一种数据存储的方法及装置,其中该方法包括:为第一业务配置多个热度监测配置信息,依据每个热度监测配置信息中的配置对第一业务的热度进行监测,获取每个热度监测配置信息对应的热度值,然后依据该多个热度值选择存储第一业务对应数据位置。

Description

数据存储的方法及装置 技术领域
本申请涉及但不限于数据存储领域,具体而言,涉及一种数据存储的方法及装置。
背景技术
在相关技术中,通常分布式存储系统架构由如下三部分组成:文件访问客户端模块,元数据服务器模块和存储服务器模块。图1是根据相关技术中的分布式存储系统结构模型图,如图1所示,文件访问客户端是应用程序访问文件系统的代理,提供应用程序文件操作接口,热度统计上报等功能;元数据服务器模块具有配置数据管理和文件元数据的管理和分级存储管理功能;存储服务器模块在存储系统中实际存储文件数据。
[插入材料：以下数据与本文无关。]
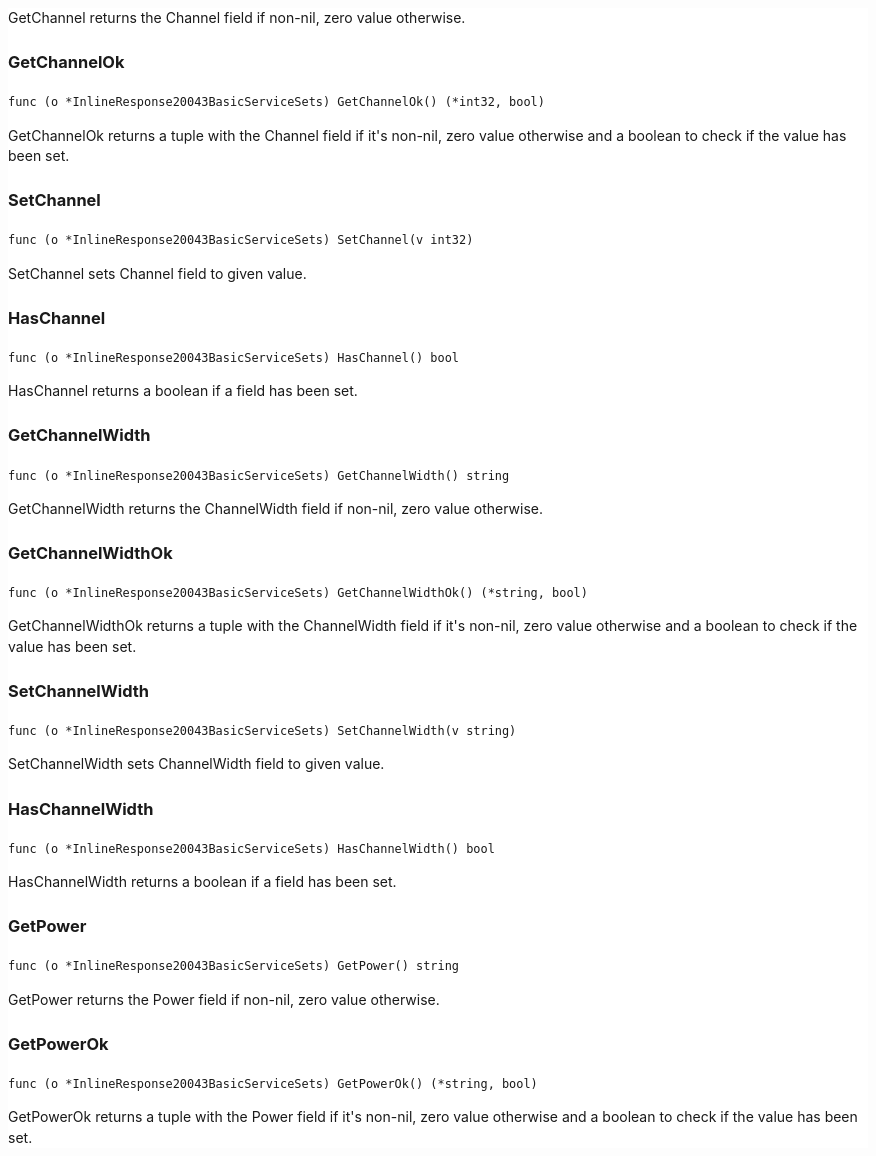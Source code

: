 GetChannel returns the Channel field if non-nil, zero value otherwise.

### GetChannelOk

`func (o *InlineResponse20043BasicServiceSets) GetChannelOk() (*int32, bool)`

GetChannelOk returns a tuple with the Channel field if it's non-nil, zero value otherwise
and a boolean to check if the value has been set.

### SetChannel

`func (o *InlineResponse20043BasicServiceSets) SetChannel(v int32)`

SetChannel sets Channel field to given value.

### HasChannel

`func (o *InlineResponse20043BasicServiceSets) HasChannel() bool`

HasChannel returns a boolean if a field has been set.

### GetChannelWidth

`func (o *InlineResponse20043BasicServiceSets) GetChannelWidth() string`

GetChannelWidth returns the ChannelWidth field if non-nil, zero value otherwise.

### GetChannelWidthOk

`func (o *InlineResponse20043BasicServiceSets) GetChannelWidthOk() (*string, bool)`

GetChannelWidthOk returns a tuple with the ChannelWidth field if it's non-nil, zero value otherwise
and a boolean to check if the value has been set.

### SetChannelWidth

`func (o *InlineResponse20043BasicServiceSets) SetChannelWidth(v string)`

SetChannelWidth sets ChannelWidth field to given value.

### HasChannelWidth

`func (o *InlineResponse20043BasicServiceSets) HasChannelWidth() bool`

HasChannelWidth returns a boolean if a field has been set.

### GetPower

`func (o *InlineResponse20043BasicServiceSets) GetPower() string`

GetPower returns the Power field if non-nil, zero value otherwise.

### GetPowerOk

`func (o *InlineResponse20043BasicServiceSets) GetPowerOk() (*string, bool)`

GetPowerOk returns a tuple with the Power field if it's non-nil, zero value otherwise
and a boolean to check if the value has been set.
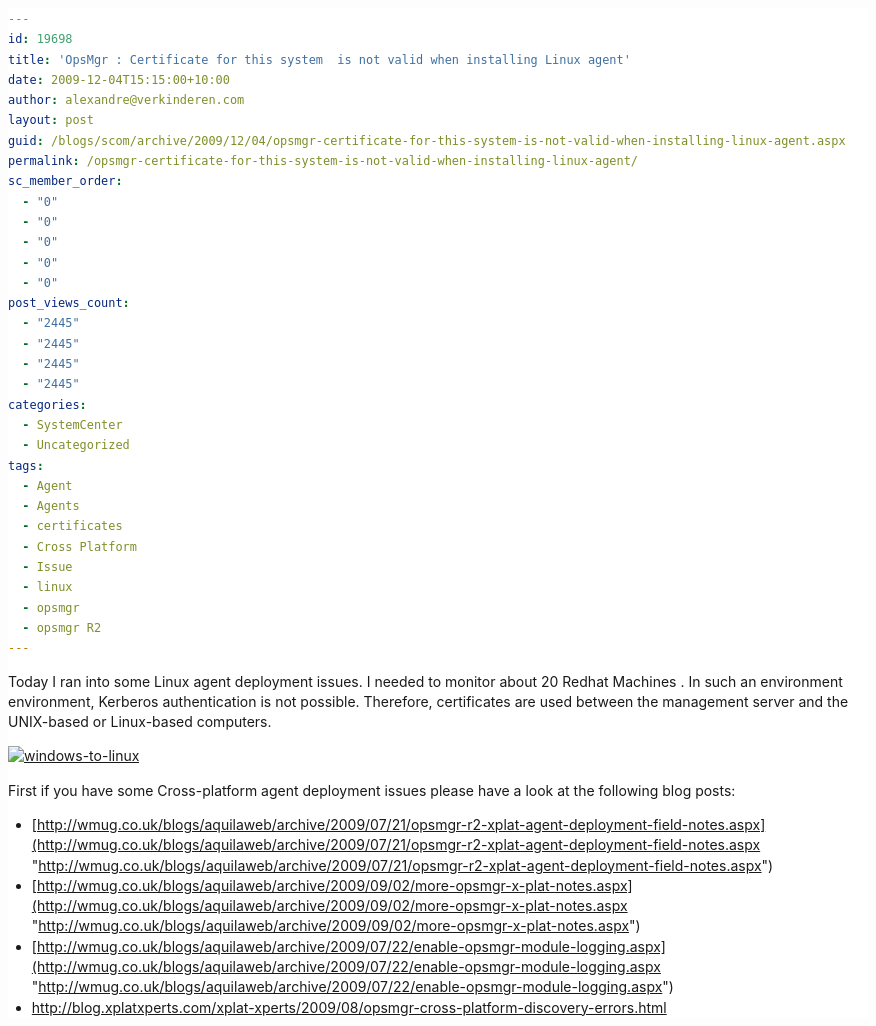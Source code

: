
 ```yaml
---
id: 19698
title: 'OpsMgr : Certificate for this system  is not valid when installing Linux agent'
date: 2009-12-04T15:15:00+10:00
author: alexandre@verkinderen.com
layout: post
guid: /blogs/scom/archive/2009/12/04/opsmgr-certificate-for-this-system-is-not-valid-when-installing-linux-agent.aspx
permalink: /opsmgr-certificate-for-this-system-is-not-valid-when-installing-linux-agent/
sc_member_order:
  - "0"
  - "0"
  - "0"
  - "0"
  - "0"
post_views_count:
  - "2445"
  - "2445"
  - "2445"
  - "2445"
categories:
  - SystemCenter
  - Uncategorized
tags:
  - Agent
  - Agents
  - certificates
  - Cross Platform
  - Issue
  - linux
  - opsmgr
  - opsmgr R2
---
```

Today I ran into some Linux agent deployment issues. I needed to monitor about 20 Redhat Machines . In such an environment environment, Kerberos authentication is not possible. Therefore, certificates are used between the management server and the UNIX-based or Linux-based computers.

[<img height="109" width="135" src="https://mscloudstorage.blob.core.windows.net/mscloudstorage//2012/06/windowstolinux_thumb_6C427B98.jpg" alt="windows-to-linux" border="0" style="border-bottom: 0px;border-left: 0px;border-top: 0px;border-right: 0px" />](https://mscloudstorage.blob.core.windows.net/mscloudstorage//2012/06/windowstolinux_37A21F5D.jpg)

First if you have some Cross-platform agent deployment issues please have a look at the following blog posts:

  * [http://wmug.co.uk/blogs/aquilaweb/archive/2009/07/21/opsmgr-r2-xplat-agent-deployment-field-notes.aspx](http://wmug.co.uk/blogs/aquilaweb/archive/2009/07/21/opsmgr-r2-xplat-agent-deployment-field-notes.aspx "http://wmug.co.uk/blogs/aquilaweb/archive/2009/07/21/opsmgr-r2-xplat-agent-deployment-field-notes.aspx")
  * [http://wmug.co.uk/blogs/aquilaweb/archive/2009/09/02/more-opsmgr-x-plat-notes.aspx](http://wmug.co.uk/blogs/aquilaweb/archive/2009/09/02/more-opsmgr-x-plat-notes.aspx "http://wmug.co.uk/blogs/aquilaweb/archive/2009/09/02/more-opsmgr-x-plat-notes.aspx")
  * [http://wmug.co.uk/blogs/aquilaweb/archive/2009/07/22/enable-opsmgr-module-logging.aspx](http://wmug.co.uk/blogs/aquilaweb/archive/2009/07/22/enable-opsmgr-module-logging.aspx "http://wmug.co.uk/blogs/aquilaweb/archive/2009/07/22/enable-opsmgr-module-logging.aspx")
  * <http://blog.xplatxperts.com/xplat-xperts/2009/08/opsmgr-cross-platform-discovery-errors.html>
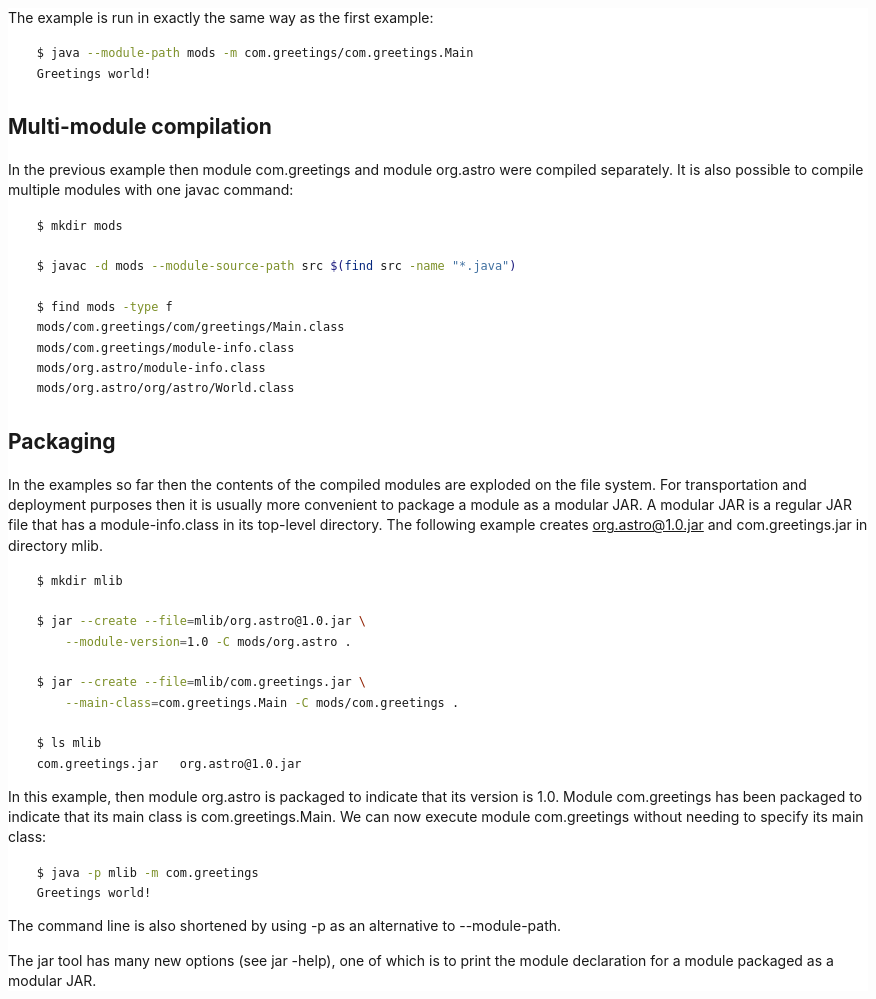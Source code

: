 The example is run in exactly the same way as the first example: 

```bash
    $ java --module-path mods -m com.greetings/com.greetings.Main
    Greetings world!
```
## Multi-module compilation

In the previous example then module com.greetings and module org.astro were compiled separately. It is also possible to compile multiple modules with one javac command: 

```bash
    $ mkdir mods

    $ javac -d mods --module-source-path src $(find src -name "*.java")

    $ find mods -type f
    mods/com.greetings/com/greetings/Main.class
    mods/com.greetings/module-info.class
    mods/org.astro/module-info.class
    mods/org.astro/org/astro/World.class
```

## Packaging

In the examples so far then the contents of the compiled modules are exploded on the file system. For transportation and deployment purposes then it is usually more convenient to package a module as a modular JAR. A modular JAR is a regular JAR file that has a module-info.class in its top-level directory. The following example creates org.astro@1.0.jar and com.greetings.jar in directory mlib. 

```bash
    $ mkdir mlib

    $ jar --create --file=mlib/org.astro@1.0.jar \
        --module-version=1.0 -C mods/org.astro .

    $ jar --create --file=mlib/com.greetings.jar \
        --main-class=com.greetings.Main -C mods/com.greetings .

    $ ls mlib
    com.greetings.jar   org.astro@1.0.jar
```

In this example, then module org.astro is packaged to indicate that its version is 1.0. Module com.greetings has been packaged to indicate that its main class is com.greetings.Main. We can now execute module com.greetings without needing to specify its main class: 

```bash
    $ java -p mlib -m com.greetings
    Greetings world!
```

The command line is also shortened by using -p as an alternative to --module-path.

The jar tool has many new options (see jar -help), one of which is to print the module declaration for a module packaged as a modular JAR.

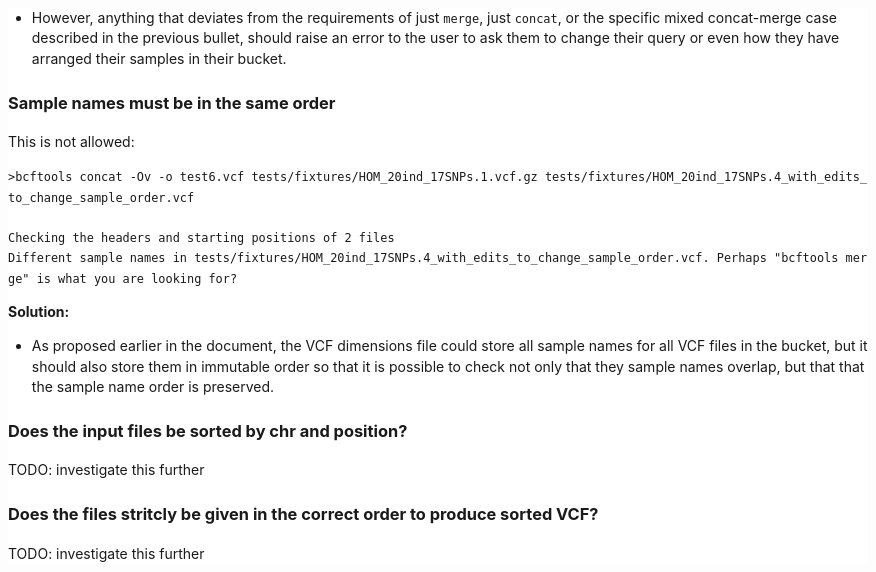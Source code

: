 - However, anything that deviates from the requirements of just `merge`, just `concat`, or the specific mixed concat-merge case described in the previous bullet, should raise an error to the user to ask them to change their query or even how they have arranged their samples in their bucket.

### Sample names must be in the same order

This is not allowed:

```
>bcftools concat -Ov -o test6.vcf tests/fixtures/HOM_20ind_17SNPs.1.vcf.gz tests/fixtures/HOM_20ind_17SNPs.4_with_edits_to_change_sample_order.vcf

Checking the headers and starting positions of 2 files
Different sample names in tests/fixtures/HOM_20ind_17SNPs.4_with_edits_to_change_sample_order.vcf. Perhaps "bcftools merge" is what you are looking for?
```

**Solution:**

- As proposed earlier in the document, the VCF dimensions file could store all sample names for all VCF files in the bucket, but it should also store them in immutable order so that it is possible to check not only that they sample names overlap, but that that the sample name order is preserved.

### Does the input files be sorted by chr and position?

TODO: investigate this further

### Does the files stritcly be given in the correct order to produce sorted VCF?

TODO: investigate this further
分布式存储系统(Distribute Storage System,简称为DSS)普遍混插机械硬盘和SSD(Solid State Drives,固态硬盘)闪存,以满足大容量和高性能需求。近年来新型SSD闪存,如NVMe协议类型等,更是具有极高性能、超低延时特点,也逐渐在企业级存储中广泛应用。存储系统使用分级存储管理不同类型硬盘,均衡存储性能和容量需求。分级存储中SSD闪存主要作用是作为热点数据的缓存,用以存储当前业务最新或者最热的数据。数据冷热判断依据主要有:数据价值、数据访问频率、保留时间、数据访问大小等指标,称之为数据的访问热度。分级存储综合上述要素,将分片的副本存储到不同类型硬盘中,并且在不同类型硬盘之间根据热点情况进行自动迁移。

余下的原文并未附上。